Terms and conditions of delivery and payment for NOON GmbH

1. General terms

1.1 The following terms are part and parcel of all contracts concluded between ourselves and the purchaser, insofar as the customer is an entrepreneur within the meaning of § 14 section 1 of the German Civil Code (BGB).

1.2 Any terms and conditions of purchasing that the purchaser may have do not apply, unless they are expressly accepted by us in writing.

1.3 We are entitled to assign claims arising from our business relationship.

2. Application of law, legal venue, place of performance

2.1 German law exclusively applies to the entire legal relations with the purchaser, excluding the UN Convention on Contracts for the International Sale of Goods (CISG).

2.2 The place of performance for all services arising from the sale/delivery contract is Limbach-Oberfrohna.

2.3 Zwickau is the exclusive legal venue in dealings with the category of people of § 38 section 1 of the German Code of Civil Procedure (ZPO) for any legal proceedings resulting from this contract. If the purchaser does not have a general legal venue in Germany or if his place of residence is not known at the time of lodgment of the claim, the exclusive legal venue for any legal proceedings is the court having jurisdiction for the area where our company is located.

3. Quotations, confirmation of order and prices

3.1 Our quotations are subject to change without notice with regard to quantity, price and delivery period.

3.2 Orders are only deemed by us to be binding if and so far as we have given a confirmation of order. Our employees are not authorized to make verbal arrangements that contradict the contract concluded in writing and these contractual terms.

3.3 Our prices are net prices.

3.4 Block orders are permissible. Block orders are concluded for larger quantities and longer periods of time. The seller must be informed by the purchaser in good time of the deadlines sale is passed over to the purchaser, insofar as no obligation to deliver is agreed upon in detail. In the case of delivery free domicile, an obligation to send is agreed upon as a matter of principle.

3.5 If dispatch is delayed as a result of circumstances for which we are not responsible, the risk of the loss or deterioration is passed over to the purchaser upon announcement of the readiness for dispatch.

3.6 The goods are only insured against damages in transit at the purchaser’s express request, and at his expense.

3.7 Delivery dates specified by us are not binding, unless they are expressly termed binding.

4. Withdrawal

4.1 Our agreements are made subject to correct and punctual supply to ourselves, i.e. we are entitled to withdraw if our supplier does not fullfil the purchase agreement entered into with us prior to concluding the respective contract of sale for reasons for which we are not responsible.

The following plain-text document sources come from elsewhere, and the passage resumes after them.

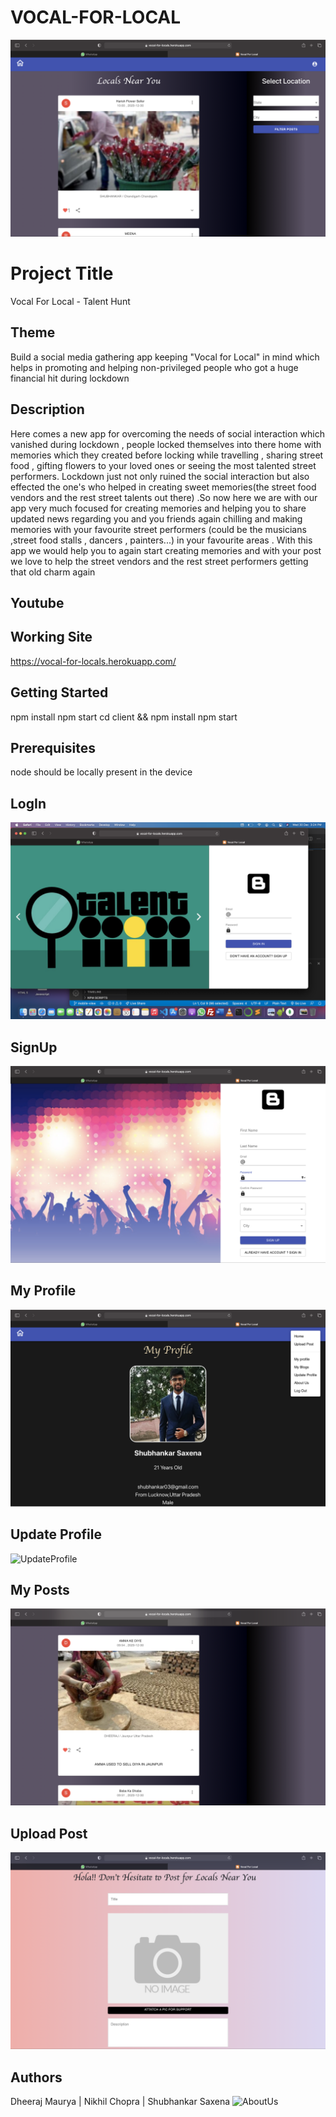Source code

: # VOCAL-FOR-LOCAL
![Home](./Screenshots/Home.png?raw=true "Home")

# Project Title

Vocal For Local - Talent Hunt


## Theme

Build a social media gathering app keeping "Vocal for Local" in mind which helps in promoting and helping non-privileged people who got a huge financial hit during lockdown

## Description
Here comes a new app for overcoming the needs of social interaction which vanished during lockdown , people locked themselves into there home with memories which they created before locking while travelling , sharing street food , gifting flowers to your loved ones or seeing the most talented street performers.
Lockdown just not only ruined the social interaction but also effected the one's who helped in creating sweet memories(the street food vendors and the rest street talents out there) .So now here we are with our app very much focused for creating memories and helping you to share  updated news regarding you and you friends again chilling and making memories with your favourite street performers (could be the musicians ,street food stalls , dancers , painters...) in your favourite areas . With this app we would help you to again start creating memories and with your post we love to help the street vendors and the rest street performers getting that old charm again



## Youtube

## Working Site

https://vocal-for-locals.herokuapp.com/

## Getting Started

npm install 
npm start
cd client && npm install
npm start


## Prerequisites

node should be locally present in the device

## LogIn
![LogIn](./Screenshots/Login.png?raw=true "LogIn")

## SignUp
![SignUp](./Screenshots/SignUp.png?raw=true "SignUp")

## My Profile
![MyProfile](./Screenshots/MyProfile.png?raw=true "MyProfile")

## Update Profile
![UpdateProfile](./Screenshots/UpdateProfile.png?raw=true "UpdateProfile")

## My Posts
![MyPosts](./Screenshots/MyPosts.png?raw=true "MyPosts")

## Upload Post
![UploadPost](./Screenshots/UploadPost.png?raw=true "UploadPost")

## Authors

Dheeraj Maurya | 
Nikhil Chopra | 
Shubhankar Saxena
![AboutUs](./Screenshots/AboutUs.png?raw=true "AboutUs")


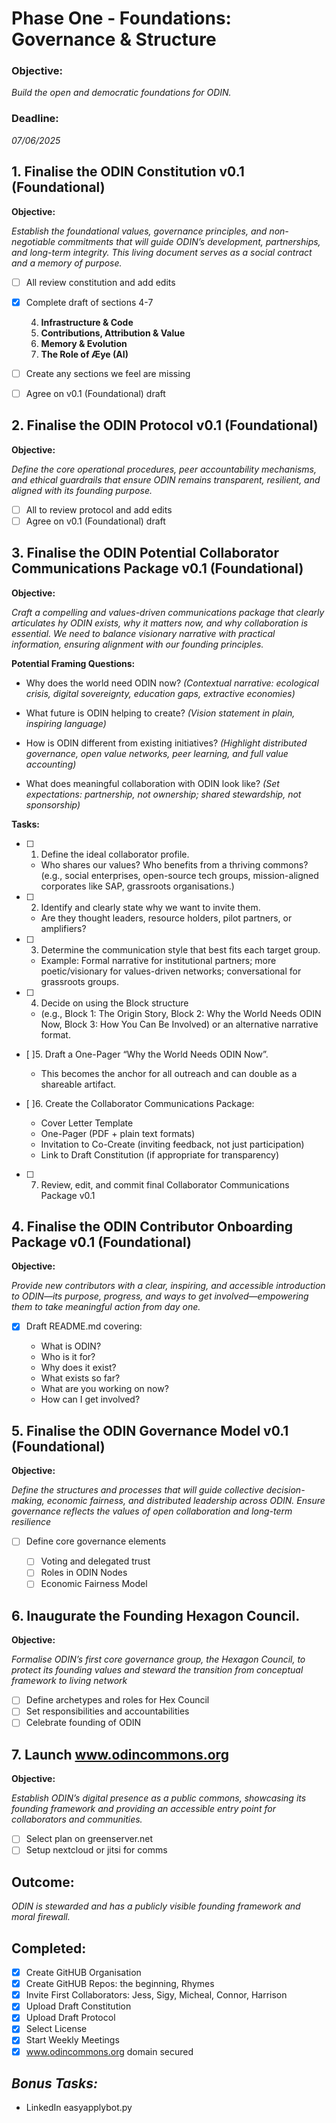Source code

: # Phase One - Foundations: Governance & Structure

### **Objective**:

_Build the open and democratic foundations for ODIN._

### **Deadline:**

_07/06/2025_

## 1. Finalise the ODIN Constitution v0.1 (Foundational)

**Objective:**

_Establish the foundational values, governance principles, and non-negotiable commitments that will guide ODIN’s development, partnerships, and long-term integrity. This living document serves as a social contract and a memory of purpose._

- [ ] All review constitution and add edits
- [x] Complete draft of sections 4-7

  4. **Infrastructure & Code**
  5. **Contributions, Attribution & Value**
  6. **Memory & Evolution**
  7. **The Role of Æye (AI)**

- [ ] Create any sections we feel are missing
- [ ] Agree on v0.1 (Foundational) draft

## 2. Finalise the ODIN Protocol v0.1 (Foundational)

**Objective:**

_Define the core operational procedures, peer accountability mechanisms, and ethical guardrails that ensure ODIN remains transparent, resilient, and aligned with its founding purpose._

- [ ] All to review protocol and add edits
- [ ] Agree on v0.1 (Foundational) draft

## 3. Finalise the ODIN Potential Collaborator Communications Package v0.1 (Foundational)

**Objective:**

_Craft a compelling and values-driven communications package that clearly articulates hy ODIN exists, why it matters now, and why collaboration is essential. We need to balance visionary narrative with practical information, ensuring alignment with our founding principles._

**Potential Framing Questions:**

- Why does the world need ODIN now? _(Contextual narrative: ecological crisis, digital sovereignty, education gaps, extractive economies)_

- What future is ODIN helping to create? _(Vision statement in plain, inspiring language)_

- How is ODIN different from existing initiatives? _(Highlight distributed governance, open value networks, peer learning, and full value accounting)_

- What does meaningful collaboration with ODIN look like? _(Set expectations: partnership, not ownership; shared stewardship, not sponsorship)_

**Tasks:**

- [ ] 1. Define the ideal collaborator profile.

   - Who shares our values? Who benefits from a thriving commons? (e.g., social enterprises, open-source tech groups, mission-aligned corporates like SAP, grassroots organisations.)

- [ ] 2. Identify and clearly state why we want to invite them.

   - Are they thought leaders, resource holders, pilot partners, or amplifiers?

- [ ] 3. Determine the communication style that best fits each target group.

   - Example: Formal narrative for institutional partners; more poetic/visionary for values-driven networks; conversational for grassroots groups.

- [ ] 4. Decide on using the Block structure

   - (e.g., Block 1: The Origin Story, Block 2: Why the World Needs ODIN Now, Block 3: How You Can Be Involved) or an alternative narrative format.

- [ ]5. Draft a One-Pager “Why the World Needs ODIN Now”.

   - This becomes the anchor for all outreach and can double as a shareable artifact.

- [ ]6. Create the Collaborator Communications Package:

   - Cover Letter Template
   - One-Pager (PDF + plain text formats)
   - Invitation to Co-Create (inviting feedback, not just participation)
   - Link to Draft Constitution (if appropriate for transparency)

- [ ] 7. Review, edit, and commit final Collaborator Communications Package v0.1

## 4. Finalise the ODIN Contributor Onboarding Package v0.1 (Foundational)

**Objective:**

_Provide new contributors with a clear, inspiring, and accessible introduction to ODIN—its purpose, progress, and ways to get involved—empowering them to take meaningful action from day one._

- [x] Draft README.md covering:

  - What is ODIN?
  - Who is it for?
  - Why does it exist?
  - What exists so far?
  - What are you working on now?
  - How can I get involved?

## 5. Finalise the ODIN Governance Model v0.1 (Foundational)

**Objective:**

_Define the structures and processes that will guide collective decision-making, economic fairness, and distributed leadership across ODIN. Ensure governance reflects the values of open collaboration and long-term resilience_

- [ ] Define core governance elements

  - [ ] Voting and delegated trust
  - [ ] Roles in ODIN Nodes
  - [ ] Economic Fairness Model

## 6. Inaugurate the Founding Hexagon Council.

**Objective:**

_Formalise ODIN’s first core governance group, the Hexagon Council, to protect its founding values and steward the transition from conceptual framework to living network_

- [ ] Define archetypes and roles for Hex Council
- [ ] Set responsibilities and accountabilities
- [ ] Celebrate founding of ODIN

## 7. Launch www.odincommons.org

**Objective:**

_Establish ODIN’s digital presence as a public commons, showcasing its founding framework and providing an accessible entry point for collaborators and communities._

- [ ] Select plan on greenserver.net
- [ ] Setup nextcloud or jitsi for comms

## **Outcome:**

_ODIN is stewarded and has a publicly visible founding framework and moral firewall._

## Completed:

- [x] Create GitHUB Organisation
- [x] Create GitHUB Repos: the beginning, Rhymes
- [x] Invite First Collaborators: Jess, Sigy, Micheal, Connor, Harrison
- [x] Upload Draft Constitution
- [x] Upload Draft Protocol
- [x] Select License
- [x] Start Weekly Meetings
- [x] www.odincommons.org domain secured

## _Bonus Tasks:_

- LinkedIn easyapplybot.py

4.2 Furthermore, we are entitled to withdraw from contracts if procurement of the goods compared to the point in time of concluding the contract is hindered as a consequence of catastrophes, events of war or similar circumstances to such an extent that adherence to the contract is no longer reasonable for us.

4.3 In the case of disturbances at our factory or warehouse or impeding action by the authorities for which we are not responsible, the time for delivery is extended by the duration of the disturbance. Furthermore, we are entitled to withdraw from contracts if the disturbance lasts for a period of over four weeks.

4.4 We are furthermore entitled to withdraw from the contract if an application is made for the commencement of insolvency proceedings against the purchaser’s assets. If facts that suggest a considerable deterioration of the purchaser’s financial standing become known to use after conclusion of the contract and prior to the delivery of the goods, we are entitled to make delivery of the goods dependent upon advance payment, in revision of the contractually agreed dates of payment. If the purchaser then fails to pay within two weeks of such a request, we are also entitled to withdraw from the contract. Such facts are, in particular, if execution orders are pronounced against one of the business accounts or if a renowned business information company (such as Bürgel or Creditreform) recommends the rejection of a business relationship.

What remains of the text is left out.